Никита Федорович делался с каждым днем молчаливее и угрюмее. Он как будто покорился судьбе и махнул на все рукою, не препятствовал жене, но и не помогал ей. Ближайшим ее помощником теперь был ее двоюродный брат Талызин, живший вблизи в своей деревне Дедове, посвященный Аграфеною Петровной во все ее планы и исполнявший для «сестрицы», как он называл Волконскую, все, что угодно.
В первых числах февраля состоялся торжественный въезд императора в Москву. Петр Алексеевич виделся со своей бабкой, и при этой встрече присутствовали великие княжны Наталия Алексеевна и Елизавета Петровна.
Старуха царица Евдокия при виде внука стала плакать, обнимать его, читать ему наставления и выговаривать за его свободную жизнь и за дружбу с Долгоруковыми, из которых один, Иван, был самым близким человеком к императору и постоянным участником его веселья. Свидание вышло сухим, и присутствующие видели, что Петр Алексеевич уехал от бабки, по-видимому не скоро собираясь вернуться к ней. К себе он не позвал ее.
Для всех стало ясно, что государыня-бабка не будет иметь н_и_к_а_к_о_г_о влияния, и те, что рассчитывали на нее, ошиблись в своих расчетах.
Для Волконской и ее друзей это было большою неприятностью.

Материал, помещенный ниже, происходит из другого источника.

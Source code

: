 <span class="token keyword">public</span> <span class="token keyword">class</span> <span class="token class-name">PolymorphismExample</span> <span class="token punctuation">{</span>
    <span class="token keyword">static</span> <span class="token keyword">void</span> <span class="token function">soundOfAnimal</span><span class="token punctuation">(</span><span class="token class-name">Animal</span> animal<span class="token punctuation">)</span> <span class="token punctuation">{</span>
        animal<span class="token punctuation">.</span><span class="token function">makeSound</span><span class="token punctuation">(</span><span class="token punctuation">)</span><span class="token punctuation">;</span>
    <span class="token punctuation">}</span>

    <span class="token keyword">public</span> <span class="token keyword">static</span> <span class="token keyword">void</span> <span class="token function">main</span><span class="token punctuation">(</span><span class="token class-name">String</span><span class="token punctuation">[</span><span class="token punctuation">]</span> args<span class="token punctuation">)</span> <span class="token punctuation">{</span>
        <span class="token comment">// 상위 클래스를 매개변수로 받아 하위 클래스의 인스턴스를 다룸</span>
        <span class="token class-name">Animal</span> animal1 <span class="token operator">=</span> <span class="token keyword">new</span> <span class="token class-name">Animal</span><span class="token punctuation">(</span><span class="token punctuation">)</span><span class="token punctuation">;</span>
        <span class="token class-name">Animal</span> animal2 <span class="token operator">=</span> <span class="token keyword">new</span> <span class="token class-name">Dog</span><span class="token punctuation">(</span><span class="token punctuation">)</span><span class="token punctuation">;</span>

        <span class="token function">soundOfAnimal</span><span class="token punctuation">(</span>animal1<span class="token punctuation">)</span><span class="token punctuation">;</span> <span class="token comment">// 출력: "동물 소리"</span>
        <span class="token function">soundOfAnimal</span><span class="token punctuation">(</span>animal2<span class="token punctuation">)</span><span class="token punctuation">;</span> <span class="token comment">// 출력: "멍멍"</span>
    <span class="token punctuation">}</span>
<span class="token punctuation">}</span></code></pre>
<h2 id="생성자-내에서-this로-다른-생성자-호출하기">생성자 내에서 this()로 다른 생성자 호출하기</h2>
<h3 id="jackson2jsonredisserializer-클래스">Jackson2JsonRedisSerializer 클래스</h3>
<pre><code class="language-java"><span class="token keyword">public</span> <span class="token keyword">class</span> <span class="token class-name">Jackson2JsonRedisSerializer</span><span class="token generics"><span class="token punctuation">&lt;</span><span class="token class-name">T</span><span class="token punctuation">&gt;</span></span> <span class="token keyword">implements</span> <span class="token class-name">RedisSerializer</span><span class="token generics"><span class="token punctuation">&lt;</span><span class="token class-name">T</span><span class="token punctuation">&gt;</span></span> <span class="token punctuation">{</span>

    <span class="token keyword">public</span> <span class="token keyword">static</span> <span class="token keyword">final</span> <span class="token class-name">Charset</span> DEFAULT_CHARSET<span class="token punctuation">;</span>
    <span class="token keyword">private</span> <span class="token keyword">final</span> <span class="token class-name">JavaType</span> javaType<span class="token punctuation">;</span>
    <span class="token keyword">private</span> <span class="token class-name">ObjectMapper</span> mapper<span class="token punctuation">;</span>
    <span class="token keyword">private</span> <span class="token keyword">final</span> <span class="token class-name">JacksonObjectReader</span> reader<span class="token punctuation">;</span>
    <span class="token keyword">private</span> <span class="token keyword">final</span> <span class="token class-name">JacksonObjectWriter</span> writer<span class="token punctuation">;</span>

Но как пострадавшие от Меншикова, они все-таки надеялись, что государь, по гневу своему на светлейшего, легко может вспомнить про них. И действительно, верные люди уже сообщали, что Петр II несколько раз со времени переезда в Москву опять заговаривал о них. Наталья Алексеевна спрашивала про Аграфену Петровну. Надежда снова загоралась.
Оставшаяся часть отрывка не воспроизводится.